Recenti studi pedagogici ci dicono che il comportamento di ciascuno di noi è influenzato per almeno il 50% dagli esempi ricevuti in giovinezza e per il 25% dagli esempi che riceviamo nell’interazione quotidiana in società
Recenti studi pedagogici ci dicono che il comportamento di ciascuno di noi è influenzato per almeno il 50% dagli esempi ricevuti in giovinezza e per il 25% dagli esempi che riceviamo nell’interazione quotidiana in società. Resta un 25% di libertà individuale, che conferma il valore indomabile del nostro innatismo. Nella storia dell’umanità si ritrovano innumerevoli e costanti richiami all’importanza costruttiva dell’esempio. Nel primo secolo d. C. Lucio Anneo Seneca, riferendosi agli educatori e ai membri del Senato romano, scriveva: «Lunga la strada dei precetti, breve ed efficace quella degli esempi». Il poeta Fedro a chi gli chiedeva quale fosse il significato delle sue celebri favole sugli animali, rispondeva: «Servono agli uomini, perché noi impariamo dagli esempi». Il filosofo Jean Jacques Rousseau, che è ancora oggi un riferimento obbligatorio per chi si interessa di educazione giovanile e adulta, nel suo libro La grande Eloisa raccomanda: «Proponiamo grandi esempi da imitare, piuttosto che vani sistemi da seguire». In epoca più moderna, tra i tanti che hanno richiamato la forza dell’esempio, piace ricordare per la sua folgorante essenzialità don Lorenzo Milani, il quale diceva: «L’educazione deve essere impostata sull’esempio, non solo sull’istruzione». Per don Milani, l’esempio primario consisteva nel fare esattamente ciò che si chiede agli altri di fare. Indicava poi anche un livello più elevato di esempio, che potremmo definire «globale» e che riguarda tutti coloro i quali hanno grandi responsabilità in ambito sociale, culturale, politico. Questo tipo di esempio supera l’azione minimale dell’esempio primario, proponendo un impegno idealizzato verso un modello di vita in cui trionfino la giustizia, la tolleranza, la coerenza, l’onestà, l’arricchimento nella relazione con il mistero salvifico dell’unicità dell’altro.
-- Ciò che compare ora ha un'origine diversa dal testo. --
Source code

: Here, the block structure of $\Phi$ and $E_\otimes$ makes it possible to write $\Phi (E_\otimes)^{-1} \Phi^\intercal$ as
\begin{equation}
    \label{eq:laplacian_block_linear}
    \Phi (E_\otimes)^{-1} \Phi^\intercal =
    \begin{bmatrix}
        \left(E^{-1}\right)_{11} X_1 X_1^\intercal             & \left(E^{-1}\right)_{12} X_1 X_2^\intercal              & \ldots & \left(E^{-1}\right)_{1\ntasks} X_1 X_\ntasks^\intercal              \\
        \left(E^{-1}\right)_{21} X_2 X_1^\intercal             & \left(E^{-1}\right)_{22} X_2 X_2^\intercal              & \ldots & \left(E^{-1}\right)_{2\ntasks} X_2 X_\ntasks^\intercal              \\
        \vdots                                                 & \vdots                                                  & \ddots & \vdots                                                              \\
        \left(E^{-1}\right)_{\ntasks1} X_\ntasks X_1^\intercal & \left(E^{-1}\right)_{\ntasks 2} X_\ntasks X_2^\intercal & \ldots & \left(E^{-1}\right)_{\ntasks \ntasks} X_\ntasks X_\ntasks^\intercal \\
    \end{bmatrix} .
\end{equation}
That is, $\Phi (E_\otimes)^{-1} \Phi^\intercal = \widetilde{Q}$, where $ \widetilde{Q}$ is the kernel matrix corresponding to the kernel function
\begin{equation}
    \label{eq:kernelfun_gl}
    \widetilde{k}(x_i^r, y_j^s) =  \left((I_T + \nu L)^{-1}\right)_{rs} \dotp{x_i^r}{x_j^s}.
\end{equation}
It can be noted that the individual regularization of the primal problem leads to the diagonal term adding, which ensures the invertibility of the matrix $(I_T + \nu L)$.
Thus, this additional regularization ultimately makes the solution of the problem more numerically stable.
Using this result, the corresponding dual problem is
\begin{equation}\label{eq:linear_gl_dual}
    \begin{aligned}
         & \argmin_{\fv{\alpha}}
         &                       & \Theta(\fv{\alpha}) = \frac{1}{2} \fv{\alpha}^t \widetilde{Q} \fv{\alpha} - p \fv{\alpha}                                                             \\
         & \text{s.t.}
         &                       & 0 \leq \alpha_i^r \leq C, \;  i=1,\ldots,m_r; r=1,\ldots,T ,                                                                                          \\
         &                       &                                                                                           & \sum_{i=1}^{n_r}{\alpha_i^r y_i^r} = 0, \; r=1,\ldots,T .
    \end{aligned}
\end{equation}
Viviamo tempi sciatti, guidati da opportunismi di bassa lega, speculazioni intellettuali di ogni tipo e dall’insorgere di un abnorme lievitazione di patologie narcisistiche. Molti di coloro che hanno responsabilità istituzionali non sottovalutano l’importanza di dare esempi: non se ne curano proprio
Viviamo tempi sciatti, guidati da opportunismi di bassa lega, speculazioni intellettuali di ogni tipo e dall’insorgere di un abnorme lievitazione di patologie narcisistiche. Molti di coloro che hanno responsabilità istituzionali non sottovalutano l’importanza di dare esempi: non se ne curano proprio. Anzi, incalzano e aizzano gli stati d’animo di un prossimo sempre più evanescente e sempre più drogato di emoticon e di like. Come se ciò non bastasse, gli esempi ritenuti oggi più iconici sono ovviamente quelli negativi. Chi si ostina a continuare a cercare la propria «isola che non c’è», come cantava Edoardo Bennato, viene subito additato come illiberale, perbenista, moralista, buonista e, da ultimo, puritano. E, invece, è solo un uomo che cerca di ritrovare un canto corale e intonato. Lo dobbiamo alle generazioni a venire, lo dobbiamo alla credibilità del nostro bel Paese, lo dobbiamo soprattutto all’esempio delle donne e degli uomini del Novecento che per la parola «dignità» hanno letteralmente dato la loro vita, affidandosi alla nostra capacità di rendere oggi la loro assenza una presenza ancora più forte.